%%
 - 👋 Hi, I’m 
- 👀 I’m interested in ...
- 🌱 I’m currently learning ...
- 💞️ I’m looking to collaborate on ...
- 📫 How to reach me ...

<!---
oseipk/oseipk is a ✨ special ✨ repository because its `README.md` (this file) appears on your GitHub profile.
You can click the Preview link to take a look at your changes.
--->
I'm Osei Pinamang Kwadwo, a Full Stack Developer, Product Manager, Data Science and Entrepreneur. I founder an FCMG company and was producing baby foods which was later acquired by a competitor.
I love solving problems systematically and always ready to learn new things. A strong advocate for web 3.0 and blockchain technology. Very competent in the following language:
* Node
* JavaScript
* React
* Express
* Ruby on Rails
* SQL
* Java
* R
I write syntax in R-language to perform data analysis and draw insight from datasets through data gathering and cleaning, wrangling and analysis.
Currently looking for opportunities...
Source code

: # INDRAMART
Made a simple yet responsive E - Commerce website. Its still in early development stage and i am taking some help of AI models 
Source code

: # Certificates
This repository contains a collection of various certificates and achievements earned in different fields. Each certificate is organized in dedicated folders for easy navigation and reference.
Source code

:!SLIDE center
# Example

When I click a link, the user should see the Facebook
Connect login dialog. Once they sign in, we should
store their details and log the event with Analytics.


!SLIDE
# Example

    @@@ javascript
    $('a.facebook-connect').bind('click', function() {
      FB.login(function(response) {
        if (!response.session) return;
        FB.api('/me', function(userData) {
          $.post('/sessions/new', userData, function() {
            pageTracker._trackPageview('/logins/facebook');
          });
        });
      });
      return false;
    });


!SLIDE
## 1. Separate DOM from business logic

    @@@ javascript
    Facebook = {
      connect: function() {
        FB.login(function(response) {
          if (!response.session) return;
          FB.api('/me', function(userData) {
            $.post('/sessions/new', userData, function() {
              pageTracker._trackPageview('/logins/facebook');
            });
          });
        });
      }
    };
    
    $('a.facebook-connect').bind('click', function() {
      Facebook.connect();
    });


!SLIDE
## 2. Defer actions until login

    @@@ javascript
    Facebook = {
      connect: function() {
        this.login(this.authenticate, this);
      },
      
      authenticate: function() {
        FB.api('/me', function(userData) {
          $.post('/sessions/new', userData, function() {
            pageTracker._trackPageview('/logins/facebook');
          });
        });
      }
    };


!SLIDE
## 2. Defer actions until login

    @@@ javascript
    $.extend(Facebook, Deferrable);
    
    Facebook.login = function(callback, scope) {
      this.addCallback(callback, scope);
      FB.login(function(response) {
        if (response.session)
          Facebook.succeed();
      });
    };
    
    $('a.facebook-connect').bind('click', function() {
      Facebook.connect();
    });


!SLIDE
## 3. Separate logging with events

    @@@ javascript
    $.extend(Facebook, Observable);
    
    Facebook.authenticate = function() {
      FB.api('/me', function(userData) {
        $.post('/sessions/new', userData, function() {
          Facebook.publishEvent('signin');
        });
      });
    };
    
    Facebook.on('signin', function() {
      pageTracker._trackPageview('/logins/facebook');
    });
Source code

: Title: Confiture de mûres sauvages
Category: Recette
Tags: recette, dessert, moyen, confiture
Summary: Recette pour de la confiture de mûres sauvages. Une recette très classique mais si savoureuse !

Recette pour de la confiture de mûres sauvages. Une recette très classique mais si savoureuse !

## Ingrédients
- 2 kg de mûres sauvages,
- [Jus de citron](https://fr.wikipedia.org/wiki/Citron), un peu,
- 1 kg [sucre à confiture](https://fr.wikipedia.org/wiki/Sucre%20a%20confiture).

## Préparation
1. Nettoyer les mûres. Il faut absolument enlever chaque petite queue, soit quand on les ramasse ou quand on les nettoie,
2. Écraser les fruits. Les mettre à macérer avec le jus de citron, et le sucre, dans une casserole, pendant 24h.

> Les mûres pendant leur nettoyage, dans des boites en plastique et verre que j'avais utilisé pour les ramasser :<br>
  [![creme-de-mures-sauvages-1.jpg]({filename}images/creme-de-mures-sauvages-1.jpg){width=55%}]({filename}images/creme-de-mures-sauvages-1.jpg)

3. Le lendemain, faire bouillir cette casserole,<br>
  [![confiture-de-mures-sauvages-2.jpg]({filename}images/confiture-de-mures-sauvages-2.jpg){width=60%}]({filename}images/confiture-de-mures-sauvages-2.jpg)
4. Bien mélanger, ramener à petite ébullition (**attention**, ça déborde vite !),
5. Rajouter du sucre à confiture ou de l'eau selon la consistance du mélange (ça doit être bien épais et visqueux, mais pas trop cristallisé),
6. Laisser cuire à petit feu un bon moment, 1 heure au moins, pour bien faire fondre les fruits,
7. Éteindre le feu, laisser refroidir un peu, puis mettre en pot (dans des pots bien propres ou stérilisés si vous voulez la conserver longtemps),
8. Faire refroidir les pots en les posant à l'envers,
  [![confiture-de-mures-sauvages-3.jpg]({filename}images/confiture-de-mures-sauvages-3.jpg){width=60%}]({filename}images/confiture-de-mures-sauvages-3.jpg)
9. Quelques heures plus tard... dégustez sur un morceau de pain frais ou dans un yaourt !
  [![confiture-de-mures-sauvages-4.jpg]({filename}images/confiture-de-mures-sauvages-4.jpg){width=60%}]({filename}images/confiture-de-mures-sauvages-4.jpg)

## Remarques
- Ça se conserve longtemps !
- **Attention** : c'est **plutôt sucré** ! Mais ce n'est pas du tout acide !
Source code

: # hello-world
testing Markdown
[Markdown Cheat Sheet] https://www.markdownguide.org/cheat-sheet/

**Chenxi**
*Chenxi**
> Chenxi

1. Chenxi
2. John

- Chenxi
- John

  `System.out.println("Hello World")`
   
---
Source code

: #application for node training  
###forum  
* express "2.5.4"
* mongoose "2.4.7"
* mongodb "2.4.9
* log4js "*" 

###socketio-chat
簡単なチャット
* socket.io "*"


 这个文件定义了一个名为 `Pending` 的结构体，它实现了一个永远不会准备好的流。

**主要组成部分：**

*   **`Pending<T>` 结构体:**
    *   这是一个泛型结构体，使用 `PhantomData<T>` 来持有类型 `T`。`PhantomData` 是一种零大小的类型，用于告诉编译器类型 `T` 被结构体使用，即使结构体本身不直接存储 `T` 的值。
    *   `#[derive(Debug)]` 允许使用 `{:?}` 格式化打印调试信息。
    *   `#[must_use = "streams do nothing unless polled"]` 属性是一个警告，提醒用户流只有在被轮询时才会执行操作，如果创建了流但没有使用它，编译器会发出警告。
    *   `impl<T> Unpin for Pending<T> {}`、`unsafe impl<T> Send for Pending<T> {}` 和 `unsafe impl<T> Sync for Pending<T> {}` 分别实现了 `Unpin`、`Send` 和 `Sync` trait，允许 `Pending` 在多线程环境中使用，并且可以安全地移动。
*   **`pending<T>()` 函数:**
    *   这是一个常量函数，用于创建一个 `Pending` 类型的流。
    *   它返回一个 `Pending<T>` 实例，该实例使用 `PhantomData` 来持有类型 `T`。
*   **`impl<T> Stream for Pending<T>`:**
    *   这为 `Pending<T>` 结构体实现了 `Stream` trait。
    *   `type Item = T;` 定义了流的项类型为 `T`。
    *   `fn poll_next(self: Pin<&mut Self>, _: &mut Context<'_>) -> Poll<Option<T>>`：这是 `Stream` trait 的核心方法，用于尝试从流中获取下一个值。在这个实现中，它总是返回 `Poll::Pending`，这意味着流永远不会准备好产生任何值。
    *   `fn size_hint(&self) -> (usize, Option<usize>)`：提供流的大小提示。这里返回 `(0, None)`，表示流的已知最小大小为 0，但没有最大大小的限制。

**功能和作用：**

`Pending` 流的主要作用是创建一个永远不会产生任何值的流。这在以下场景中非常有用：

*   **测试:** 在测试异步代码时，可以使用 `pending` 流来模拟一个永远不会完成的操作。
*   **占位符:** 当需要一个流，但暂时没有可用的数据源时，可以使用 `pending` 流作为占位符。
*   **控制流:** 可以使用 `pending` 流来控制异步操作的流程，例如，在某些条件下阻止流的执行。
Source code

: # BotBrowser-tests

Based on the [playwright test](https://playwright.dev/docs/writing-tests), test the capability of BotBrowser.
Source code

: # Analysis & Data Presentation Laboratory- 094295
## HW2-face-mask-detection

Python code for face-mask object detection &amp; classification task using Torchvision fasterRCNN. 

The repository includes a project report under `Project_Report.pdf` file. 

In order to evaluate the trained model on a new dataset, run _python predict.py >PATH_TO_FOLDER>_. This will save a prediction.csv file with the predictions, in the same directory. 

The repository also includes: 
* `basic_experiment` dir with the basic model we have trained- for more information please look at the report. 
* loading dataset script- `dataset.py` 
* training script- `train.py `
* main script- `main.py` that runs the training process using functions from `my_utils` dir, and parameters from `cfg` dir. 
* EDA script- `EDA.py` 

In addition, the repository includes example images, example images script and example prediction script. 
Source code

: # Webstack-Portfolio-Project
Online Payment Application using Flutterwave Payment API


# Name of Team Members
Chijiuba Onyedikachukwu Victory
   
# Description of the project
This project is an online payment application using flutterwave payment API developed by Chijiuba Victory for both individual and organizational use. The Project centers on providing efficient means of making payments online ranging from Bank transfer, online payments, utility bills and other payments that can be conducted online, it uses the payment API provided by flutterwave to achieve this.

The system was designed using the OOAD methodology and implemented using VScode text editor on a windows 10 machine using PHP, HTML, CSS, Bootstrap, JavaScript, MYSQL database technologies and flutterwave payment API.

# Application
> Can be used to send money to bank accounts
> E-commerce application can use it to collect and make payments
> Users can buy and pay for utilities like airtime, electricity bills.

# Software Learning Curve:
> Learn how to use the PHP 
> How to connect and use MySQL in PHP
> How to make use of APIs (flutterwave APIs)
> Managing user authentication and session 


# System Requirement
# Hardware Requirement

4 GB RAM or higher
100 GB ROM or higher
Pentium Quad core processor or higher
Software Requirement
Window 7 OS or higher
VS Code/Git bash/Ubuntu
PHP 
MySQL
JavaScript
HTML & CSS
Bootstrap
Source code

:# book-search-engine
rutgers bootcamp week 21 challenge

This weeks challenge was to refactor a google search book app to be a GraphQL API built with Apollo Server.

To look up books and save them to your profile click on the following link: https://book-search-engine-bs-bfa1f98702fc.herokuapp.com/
%%
> EXERCISE AIM
Reproduce every line from the preceding data in which the word "wikipedia" can be found.

> ANSWER FOR THIS EXERCISE
- [Jus de citron](https://fr.wikipedia.org/wiki/Citron), un peu,
- 1 kg [sucre à confiture](https://fr.wikipedia.org/wiki/Sucre%20a%20confiture).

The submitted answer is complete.